PHOENIX — Arizona lawmakers once again face tough questions of how to deal with increased demand for water in the face of drier weather, and how to get water to where it is needed.

The much-heralded drought contingency plan approved in 2019 provides some short-term relief for the Colorado River, as Arizona is required to withdraw less water from it.

But the emerging problem is in areas that do not get Colorado River water, like portions of Cochise and La Paz counties where large industrial farms have been built.

In essence, the law on groundwater is it can be pumped by landowners who put it to “beneficial use.” But in many rural parts of the state, there are no limits on how much someone can take.

The effective result is that whoever has the longest straw wins.

Put another way, if a large farm drills a deeper well than nearby smaller farms or residents, it need not legally concern itself if those other wells dry up.

That has been happening. The only question is what politicians are willing to do about it.

Some of it comes down to definitions — and deciding whether there is a problem.

House Minority Leader Charlene Fernandez said the first step is figuring out how much is being sucked from the ground every year.

“We should know how much we’re using,” she said. “We won’t know how much to conserve if we don’t know what we’re using.”

But the Yuma Democrat said when she posed the idea of metering wells at a community meeting, “it wasn’t very popular.”

“People who own land believe the water rights belong to the property underneath,” she said.

Hay for Saudi Arabia

Complicating any solution politically is the fact that one of the larger operations uses Arizona groundwater to grow hay to ship to Saudi Arabia to feed cattle there.

Some area residents report their existing wells have gone dry, forcing them to drill even deeper.

“We have to stand up to that,” said Fernandez, who has been one of the key players in shaping Arizona water legislation. She said there should be some way to distinguish between families who live in the area and corporate farmers, “people who don’t have a vested interest in the area.”

“But who makes that decision?” she asked.

Rep. Regina Cobb, R-Kingman, said she would like a state law governing all wells. But she said there is too much political opposition.

“Some areas of the state decided they don’t like to have monitoring,” Cobb said. “They don’t want to know what’s in their aquifers.”

Cobb said that may have made sense at one time.

“We were the ‘land of the free’ in Mohave and La Paz counties,” she said.

“We didn’t want any of those things until somebody started coming in and taking our water,” Cobb continued. “Then, all of a sudden, we do want it.”

Her legislation would permit — but not require — counties to decide whether to monitor and regulate groundwater withdrawal.

Allowing things to go along without regulation is simply unacceptable, she said.

Aquifers drying up

Cobb said studies done in the Western Arizona counties found no aquifer with more than a 75-year water supply.

“If that were Phoenix, we would be halting all new development,” she said.

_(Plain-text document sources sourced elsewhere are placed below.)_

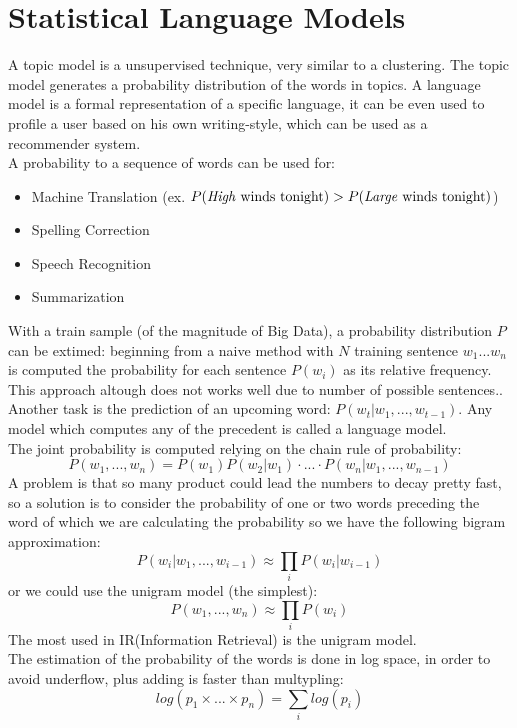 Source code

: \documentclass[11pt, a4page]{article}
\begin{document}
\section{Statistical Language Models}
A topic model is a unsupervised technique, very similar to a clustering.
The topic model generates a probability distribution of the words in topics.
A language model is a formal representation of a specific language, it can be even used to profile a user based on his own writing-style, which can be used as a recommender system.\\
A probability to a sequence of words can be used for:
\begin{itemize}[noitemsep]
\item Machine Translation (ex. $P(\text{\textit{High} winds tonight}) > P(\text{\textit{Large} winds tonight})$)
\item Spelling Correction
\item Speech Recognition
\item Summarization
\end{itemize}
With a train sample (of the magnitude of Big Data), a probability distribution $P$ can be extimed: beginning from a naive method with $N$ training sentence $w_1 ... w_n$ is computed the probability for each sentence $P(w_i)$ as its relative frequency.
This approach altough does not works well due to number of possible sentences..
Another task is the prediction of an upcoming word: $P(w_t|w_1,..., w_{t-1})$.
Any model which computes any of the precedent is called a language model.\\
The joint probability is computed relying on the chain rule of probability:
\begin{equation*}
P(w_1,...,w_n) =P(w_1)P(w_2|w_1)\cdot ...\cdot P(w_n|w_1,...,w_{n-1})  
\end{equation*}
A problem is that so many product could lead the numbers to decay pretty fast, so a solution is to consider the probability of one or two words preceding the word of which we are calculating the probability so we have the following bigram approximation:
$$ P(w_i|w_1,...,w_{i-1}) \approx \prod_i P(w_i|w_{i-1}) $$
or we could use the unigram model (the simplest):
$$ P(w_1,...,w_n) \approx \prod_i P(w_i) $$
The most used in IR(Information Retrieval) is the unigram model.
\\
The estimation of the probability of the words is done in log space, in order to avoid underflow, plus adding is faster than multypling:
$$log(p_1 \times ... \times p_n) = \sum_i log(p_i)$$
\end{document}
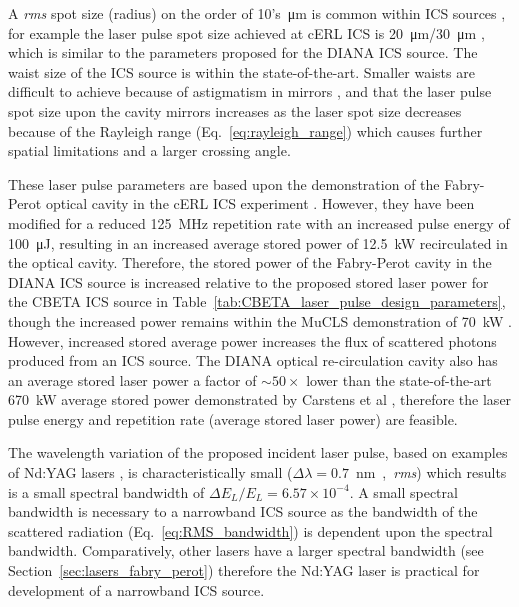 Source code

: \documentclass[../main.tex]{subfiles}
\begin{document}
A \textit{rms} spot size (radius) on the order of 10's~\si{\micro\meter} is common within ICS sources \cite{deitrick2017inverse,drebot2019brixs,dupraz2020thomx}, for example the laser pulse spot size achieved at cERL ICS is 20~\si{\micro\meter}/30~\si{\micro\meter} \cite{akagi2016narrow}, which is similar to the parameters proposed for the DIANA ICS source. The waist size of the ICS source is within the state-of-the-art. Smaller waists are difficult to achieve because of astigmatism in mirrors \cite{zomer2009polarization}, and that the laser pulse spot size upon the cavity mirrors increases as the laser spot size decreases because of the Rayleigh range (Eq.~\ref{eq:rayleigh_range}) which causes further spatial limitations and a larger crossing angle.

These laser pulse parameters are based upon the demonstration of the Fabry-Perot optical cavity in the cERL ICS experiment \cite{akagi2016narrow}. However, they have been modified for a reduced 125~\si{\mega\hertz} repetition rate with an increased pulse energy of 100~\si{\micro\joule}, resulting in an increased average stored power of 12.5~\si{\kilo\watt} recirculated in the optical cavity. Therefore, the stored power of the Fabry-Perot cavity in the DIANA ICS source is increased relative to the proposed  stored laser power for the CBETA ICS source in Table~\ref{tab:CBETA_laser_pulse_design_parameters}, though the increased power remains within the MuCLS demonstration of 70~\si{\kilo\watt} \cite{eggl2016munich}. However, increased stored average power increases the flux of scattered photons produced from an ICS source. The DIANA optical re-circulation cavity also has an average stored laser power a factor of $\sim50\times$ lower than the state-of-the-art 670~\si{\kilo\watt} average stored power demonstrated by Carstens et al \cite{carstens2014megawatt}, therefore the laser pulse energy and repetition rate (average stored laser power) are feasible. 

The wavelength variation of the proposed incident laser pulse, based on examples of Nd:YAG lasers \cite{thorlabs2021ndyag200}, is characteristically small ($\Delta\lambda = 0.7$~\si{\nano\meter, \textit{rms}}) \cite{corner2019} which results is a small spectral bandwidth of $\Delta E_{L}/E_{L} = 6.57\times 10^{-4}$. A small spectral bandwidth is necessary to a narrowband ICS source as the bandwidth of the scattered radiation (Eq.~\ref{eq:RMS_bandwidth}) is dependent upon the spectral bandwidth. Comparatively, other lasers have a larger spectral bandwidth (see Section~\ref{sec:lasers_fabry_perot}) therefore the Nd:YAG laser is practical for development of a narrowband ICS source. 
\end{document}
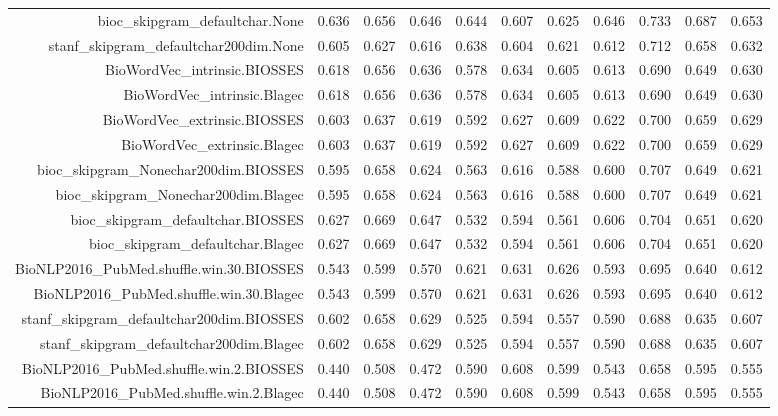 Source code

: \begin{table}[!h]
\begin{tabular}{rrrrrrrrrrr}
  bioc\_skipgram\_defaultchar.None & 0.636 & 0.656 & 0.646 & 0.644 & 0.607 & 0.625 & 0.646 & 0.733 & 0.687 & 0.653 \\ 
  stanf\_skipgram\_defaultchar200dim.None & 0.605 & 0.627 & 0.616 & 0.638 & 0.604 & 0.621 & 0.612 & 0.712 & 0.658 & 0.632 \\ 
  BioWordVec\_intrinsic.BIOSSES & 0.618 & 0.656 & 0.636 & 0.578 & 0.634 & 0.605 & 0.613 & 0.690 & 0.649 & 0.630 \\ 
  BioWordVec\_intrinsic.Blagec & 0.618 & 0.656 & 0.636 & 0.578 & 0.634 & 0.605 & 0.613 & 0.690 & 0.649 & 0.630 \\ 
  BioWordVec\_extrinsic.BIOSSES & 0.603 & 0.637 & 0.619 & 0.592 & 0.627 & 0.609 & 0.622 & 0.700 & 0.659 & 0.629 \\ 
  BioWordVec\_extrinsic.Blagec & 0.603 & 0.637 & 0.619 & 0.592 & 0.627 & 0.609 & 0.622 & 0.700 & 0.659 & 0.629 \\ 
  bioc\_skipgram\_Nonechar200dim.BIOSSES & 0.595 & 0.658 & 0.624 & 0.563 & 0.616 & 0.588 & 0.600 & 0.707 & 0.649 & 0.621 \\ 
  bioc\_skipgram\_Nonechar200dim.Blagec & 0.595 & 0.658 & 0.624 & 0.563 & 0.616 & 0.588 & 0.600 & 0.707 & 0.649 & 0.621 \\ 
  bioc\_skipgram\_defaultchar.BIOSSES & 0.627 & 0.669 & 0.647 & 0.532 & 0.594 & 0.561 & 0.606 & 0.704 & 0.651 & 0.620 \\ 
  bioc\_skipgram\_defaultchar.Blagec & 0.627 & 0.669 & 0.647 & 0.532 & 0.594 & 0.561 & 0.606 & 0.704 & 0.651 & 0.620 \\ 
  BioNLP2016\_PubMed.shuffle.win.30.BIOSSES & 0.543 & 0.599 & 0.570 & 0.621 & 0.631 & 0.626 & 0.593 & 0.695 & 0.640 & 0.612 \\ 
  BioNLP2016\_PubMed.shuffle.win.30.Blagec & 0.543 & 0.599 & 0.570 & 0.621 & 0.631 & 0.626 & 0.593 & 0.695 & 0.640 & 0.612 \\ 
  stanf\_skipgram\_defaultchar200dim.BIOSSES & 0.602 & 0.658 & 0.629 & 0.525 & 0.594 & 0.557 & 0.590 & 0.688 & 0.635 & 0.607 \\ 
  stanf\_skipgram\_defaultchar200dim.Blagec & 0.602 & 0.658 & 0.629 & 0.525 & 0.594 & 0.557 & 0.590 & 0.688 & 0.635 & 0.607 \\ 
  BioNLP2016\_PubMed.shuffle.win.2.BIOSSES & 0.440 & 0.508 & 0.472 & 0.590 & 0.608 & 0.599 & 0.543 & 0.658 & 0.595 & 0.555 \\ 
  BioNLP2016\_PubMed.shuffle.win.2.Blagec & 0.440 & 0.508 & 0.472 & 0.590 & 0.608 & 0.599 & 0.543 & 0.658 & 0.595 & 0.555 \\ 
   \hline
\end{tabular}
\endgroup
\end{table}

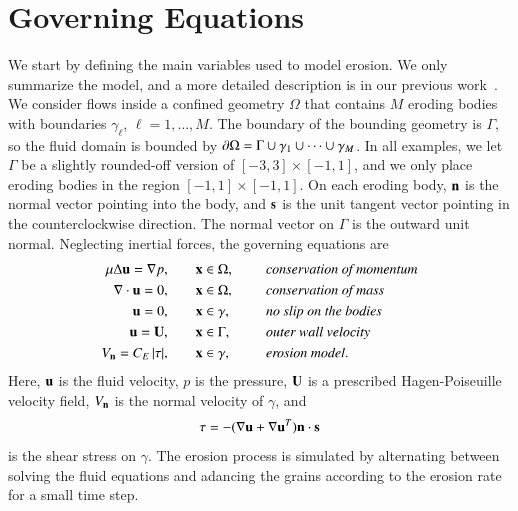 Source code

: \documentclass[preprint,10pt]{elsarticle}
\begin{document}
\section{Governing Equations}
\label{sec:formulation}
We start by defining the main variables used to model erosion.  We only
summarize the model, and a more detailed description is in our previous
work~\cite{qua-moo2018}.  We consider flows inside a confined geometry
$\Omega$ that contains $M$ eroding bodies with boundaries $\gamma_\ell$,
$\ell = 1,\ldots,M$.  The boundary of the bounding geometry is $\Gamma$,
so the fluid domain is bounded by $\bd \Omega = \Gamma \cup \gamma_1
\cup \cdots \cup \gamma_M$.  In all examples, we let $\Gamma$ be a
slightly rounded-off version of $[-3,3] \times [-1,1]$, and we only
place eroding bodies in the region $[-1,1] \times [-1,1]$.  On each
eroding body, $\nn$ is the normal vector pointing into the body, and
$\ss$ is the unit tangent vector pointing in the counterclockwise
direction.  The normal vector on $\Gamma$ is the outward unit normal.
Neglecting inertial forces, the governing equations are
\begin{equation}
\label{eqn:erosionModel}
  \begin{split}
    \mu \Delta \uu = \grad p, &\hspace{20pt} \xx \in \Omega, \gap 
      &&\mbox{\em conservation of momentum}\\
    \grad \cdot \uu = 0, &\hspace{20pt} \xx \in \Omega, \gap 
      &&\mbox{\em conservation of mass} \\
    \uu = 0, &\hspace{20pt} \xx \in \gamma, \gap 
      &&\mbox{\em no slip on the bodies} \\
    \uu = \UU, &\hspace{20pt} \xx \in \Gamma, \gap 
      &&\mbox{\em outer wall velocity} \\
    \Vn = \CE \, \abs{\tau}, &\hspace{20pt} \xx \in \gamma,
      &&\mbox{\em erosion model}.
  \end{split}
\end{equation}
Here, $\uu$ is the fluid velocity, $p$ is the pressure, $\UU$ is a
prescribed Hagen-Poiseuille velocity field, $\Vn$ is the normal velocity
of $\gamma$, and
\begin{align}
  \tau = -(\nabla \uu + \nabla \uu^T) \nn \cdot \ss
  \label{eqn:shearStress}
\end{align}
is the shear stress on $\gamma$.  The erosion process is simulated by
alternating between solving the fluid equations and adancing the grains
according to the erosion rate for a small time step.
\end{document}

Republican Gov. Doug Ducey, for his part, appears to view farming, by anyone, as a form of economic development.

“Agriculture’s a big industry,” he said.

Ducey sees little difference between the use of water by a corporate farm selling hay to Saudi interests and Arizonans growing vegetables for commercial sale.

“We’re the No. 1 leafy green exporter in the world,” he said. “Our lettuce and romaine goes all around North America. Our durum wheat is the wheat they use in Italy to make their pasta.”

The fight is over more than groundwater regulation.

Some Arizona communities anxious for water supplies for continued growth are looking at Western Arizona as a solution.

For example, Queen Creek is negotiating to buy the rights to about 2,000 acre-feet of Colorado River water that belongs to a farming operation there.

In essence, the company that owns the property would agree to stop farming and develop the land for uses that could be fulfilled with local water supplies.

But Western Arizona communities are less than anxious to be seen as the drinking fountains for thirsty urban residents.

Cobb has a plan for that, too.

Her legislation would entirely prohibit the transfer of certain water rights away from the Colorado River.